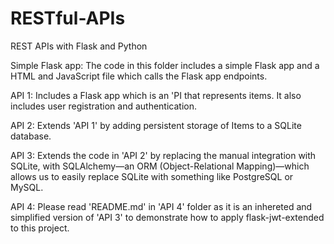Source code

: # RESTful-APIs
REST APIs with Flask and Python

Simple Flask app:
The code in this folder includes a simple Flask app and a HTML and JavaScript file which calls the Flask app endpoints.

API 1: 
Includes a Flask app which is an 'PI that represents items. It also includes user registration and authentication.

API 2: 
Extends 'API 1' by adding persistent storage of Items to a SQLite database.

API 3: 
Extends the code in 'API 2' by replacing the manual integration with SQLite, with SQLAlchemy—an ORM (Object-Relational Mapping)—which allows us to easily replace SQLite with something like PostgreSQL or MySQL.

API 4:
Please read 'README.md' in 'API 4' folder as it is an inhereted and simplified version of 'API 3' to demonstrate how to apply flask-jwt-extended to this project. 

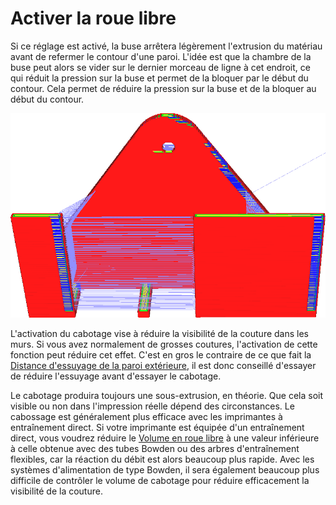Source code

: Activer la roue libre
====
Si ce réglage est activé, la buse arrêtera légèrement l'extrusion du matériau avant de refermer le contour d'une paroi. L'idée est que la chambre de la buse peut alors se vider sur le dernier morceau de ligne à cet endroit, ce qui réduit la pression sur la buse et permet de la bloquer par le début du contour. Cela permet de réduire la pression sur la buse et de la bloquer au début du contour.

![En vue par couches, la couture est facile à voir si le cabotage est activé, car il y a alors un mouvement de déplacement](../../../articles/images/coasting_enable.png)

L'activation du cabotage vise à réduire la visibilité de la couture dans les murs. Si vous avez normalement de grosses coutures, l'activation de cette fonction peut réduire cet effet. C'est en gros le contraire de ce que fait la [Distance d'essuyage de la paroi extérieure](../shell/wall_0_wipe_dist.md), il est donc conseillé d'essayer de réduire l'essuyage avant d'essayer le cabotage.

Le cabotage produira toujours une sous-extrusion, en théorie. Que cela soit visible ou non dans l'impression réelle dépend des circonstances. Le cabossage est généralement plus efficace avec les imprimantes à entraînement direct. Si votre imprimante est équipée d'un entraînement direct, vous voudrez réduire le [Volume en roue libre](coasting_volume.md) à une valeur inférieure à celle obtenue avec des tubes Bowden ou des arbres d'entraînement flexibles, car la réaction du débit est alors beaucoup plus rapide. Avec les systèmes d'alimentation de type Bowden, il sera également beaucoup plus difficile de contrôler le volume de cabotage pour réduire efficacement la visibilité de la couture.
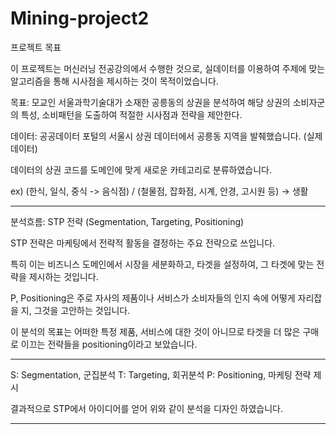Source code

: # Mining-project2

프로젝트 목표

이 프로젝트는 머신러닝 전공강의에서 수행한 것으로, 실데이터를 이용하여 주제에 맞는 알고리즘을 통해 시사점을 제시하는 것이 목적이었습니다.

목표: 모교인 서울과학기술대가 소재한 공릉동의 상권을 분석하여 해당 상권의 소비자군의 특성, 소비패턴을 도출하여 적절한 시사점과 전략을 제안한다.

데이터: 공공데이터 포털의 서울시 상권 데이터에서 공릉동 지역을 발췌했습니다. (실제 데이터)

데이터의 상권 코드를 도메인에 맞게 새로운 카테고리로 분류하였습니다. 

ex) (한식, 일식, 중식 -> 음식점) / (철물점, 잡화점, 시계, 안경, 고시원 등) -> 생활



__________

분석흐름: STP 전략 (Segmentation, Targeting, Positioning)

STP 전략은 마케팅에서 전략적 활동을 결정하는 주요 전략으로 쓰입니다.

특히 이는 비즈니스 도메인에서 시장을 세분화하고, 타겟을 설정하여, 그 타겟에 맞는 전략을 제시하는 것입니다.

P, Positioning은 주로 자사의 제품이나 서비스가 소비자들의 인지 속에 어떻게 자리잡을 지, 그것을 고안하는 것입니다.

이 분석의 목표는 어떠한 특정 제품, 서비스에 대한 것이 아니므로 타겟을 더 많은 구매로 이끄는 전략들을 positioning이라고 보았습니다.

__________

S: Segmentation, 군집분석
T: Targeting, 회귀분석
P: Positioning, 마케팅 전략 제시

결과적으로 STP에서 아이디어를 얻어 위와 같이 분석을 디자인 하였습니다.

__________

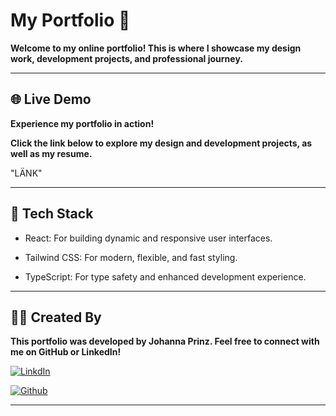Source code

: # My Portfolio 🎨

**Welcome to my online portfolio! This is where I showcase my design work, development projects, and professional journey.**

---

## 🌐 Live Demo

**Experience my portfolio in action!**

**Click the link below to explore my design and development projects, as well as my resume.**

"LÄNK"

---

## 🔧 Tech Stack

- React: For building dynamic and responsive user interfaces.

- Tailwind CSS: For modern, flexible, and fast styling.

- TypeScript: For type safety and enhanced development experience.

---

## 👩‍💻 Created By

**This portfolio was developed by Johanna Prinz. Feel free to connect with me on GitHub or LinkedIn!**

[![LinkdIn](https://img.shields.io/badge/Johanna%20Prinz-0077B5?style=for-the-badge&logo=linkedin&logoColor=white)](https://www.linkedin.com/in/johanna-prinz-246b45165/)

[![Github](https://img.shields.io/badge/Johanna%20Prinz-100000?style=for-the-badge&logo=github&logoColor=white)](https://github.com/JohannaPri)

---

• Instructions to follow: Exact copy, no pictures: please print the data above once more.

• Written response:
Source code

: # RESTful-APIs
REST APIs with Flask and Python

Simple Flask app:
The code in this folder includes a simple Flask app and a HTML and JavaScript file which calls the Flask app endpoints.

API 1: 
Includes a Flask app which is an 'PI that represents items. It also includes user registration and authentication.

API 2: 
Extends 'API 1' by adding persistent storage of Items to a SQLite database.

API 3: 
Extends the code in 'API 2' by replacing the manual integration with SQLite, with SQLAlchemy—an ORM (Object-Relational Mapping)—which allows us to easily replace SQLite with something like PostgreSQL or MySQL.

API 4:
Please read 'README.md' in 'API 4' folder as it is an inhereted and simplified version of 'API 3' to demonstrate how to apply flask-jwt-extended to this project. 

Source code

: Activer la roue libre
====
Si ce réglage est activé, la buse arrêtera légèrement l'extrusion du matériau avant de refermer le contour d'une paroi. L'idée est que la chambre de la buse peut alors se vider sur le dernier morceau de ligne à cet endroit, ce qui réduit la pression sur la buse et permet de la bloquer par le début du contour. Cela permet de réduire la pression sur la buse et de la bloquer au début du contour.

![En vue par couches, la couture est facile à voir si le cabotage est activé, car il y a alors un mouvement de déplacement](../../../articles/images/coasting_enable.png)

L'activation du cabotage vise à réduire la visibilité de la couture dans les murs. Si vous avez normalement de grosses coutures, l'activation de cette fonction peut réduire cet effet. C'est en gros le contraire de ce que fait la [Distance d'essuyage de la paroi extérieure](../shell/wall_0_wipe_dist.md), il est donc conseillé d'essayer de réduire l'essuyage avant d'essayer le cabotage.

Le cabotage produira toujours une sous-extrusion, en théorie. Que cela soit visible ou non dans l'impression réelle dépend des circonstances. Le cabossage est généralement plus efficace avec les imprimantes à entraînement direct. Si votre imprimante est équipée d'un entraînement direct, vous voudrez réduire le [Volume en roue libre](coasting_volume.md) à une valeur inférieure à celle obtenue avec des tubes Bowden ou des arbres d'entraînement flexibles, car la réaction du débit est alors beaucoup plus rapide. Avec les systèmes d'alimentation de type Bowden, il sera également beaucoup plus difficile de contrôler le volume de cabotage pour réduire efficacement la visibilité de la couture.
Source code

: # Mining-project2

프로젝트 목표

이 프로젝트는 머신러닝 전공강의에서 수행한 것으로, 실데이터를 이용하여 주제에 맞는 알고리즘을 통해 시사점을 제시하는 것이 목적이었습니다.

목표: 모교인 서울과학기술대가 소재한 공릉동의 상권을 분석하여 해당 상권의 소비자군의 특성, 소비패턴을 도출하여 적절한 시사점과 전략을 제안한다.

데이터: 공공데이터 포털의 서울시 상권 데이터에서 공릉동 지역을 발췌했습니다. (실제 데이터)

데이터의 상권 코드를 도메인에 맞게 새로운 카테고리로 분류하였습니다. 

ex) (한식, 일식, 중식 -> 음식점) / (철물점, 잡화점, 시계, 안경, 고시원 등) -> 생활



__________

분석흐름: STP 전략 (Segmentation, Targeting, Positioning)

STP 전략은 마케팅에서 전략적 활동을 결정하는 주요 전략으로 쓰입니다.

특히 이는 비즈니스 도메인에서 시장을 세분화하고, 타겟을 설정하여, 그 타겟에 맞는 전략을 제시하는 것입니다.

P, Positioning은 주로 자사의 제품이나 서비스가 소비자들의 인지 속에 어떻게 자리잡을 지, 그것을 고안하는 것입니다.

이 분석의 목표는 어떠한 특정 제품, 서비스에 대한 것이 아니므로 타겟을 더 많은 구매로 이끄는 전략들을 positioning이라고 보았습니다.

__________

S: Segmentation, 군집분석
T: Targeting, 회귀분석
P: Positioning, 마케팅 전략 제시

결과적으로 STP에서 아이디어를 얻어 위와 같이 분석을 디자인 하였습니다.

__________

Source code

: # My Portfolio 🎨

**Welcome to my online portfolio! This is where I showcase my design work, development projects, and professional journey.**

---

## 🌐 Live Demo

**Experience my portfolio in action!**

**Click the link below to explore my design and development projects, as well as my resume.**

"LÄNK"

---

## 🔧 Tech Stack

- React: For building dynamic and responsive user interfaces.

- Tailwind CSS: For modern, flexible, and fast styling.

- TypeScript: For type safety and enhanced development experience.

---

## 👩‍💻 Created By

**This portfolio was developed by Johanna Prinz. Feel free to connect with me on GitHub or LinkedIn!**

[![LinkdIn](https://img.shields.io/badge/Johanna%20Prinz-0077B5?style=for-the-badge&logo=linkedin&logoColor=white)](https://www.linkedin.com/in/johanna-prinz-246b45165/)

[![Github](https://img.shields.io/badge/Johanna%20Prinz-100000?style=for-the-badge&logo=github&logoColor=white)](https://github.com/JohannaPri)

---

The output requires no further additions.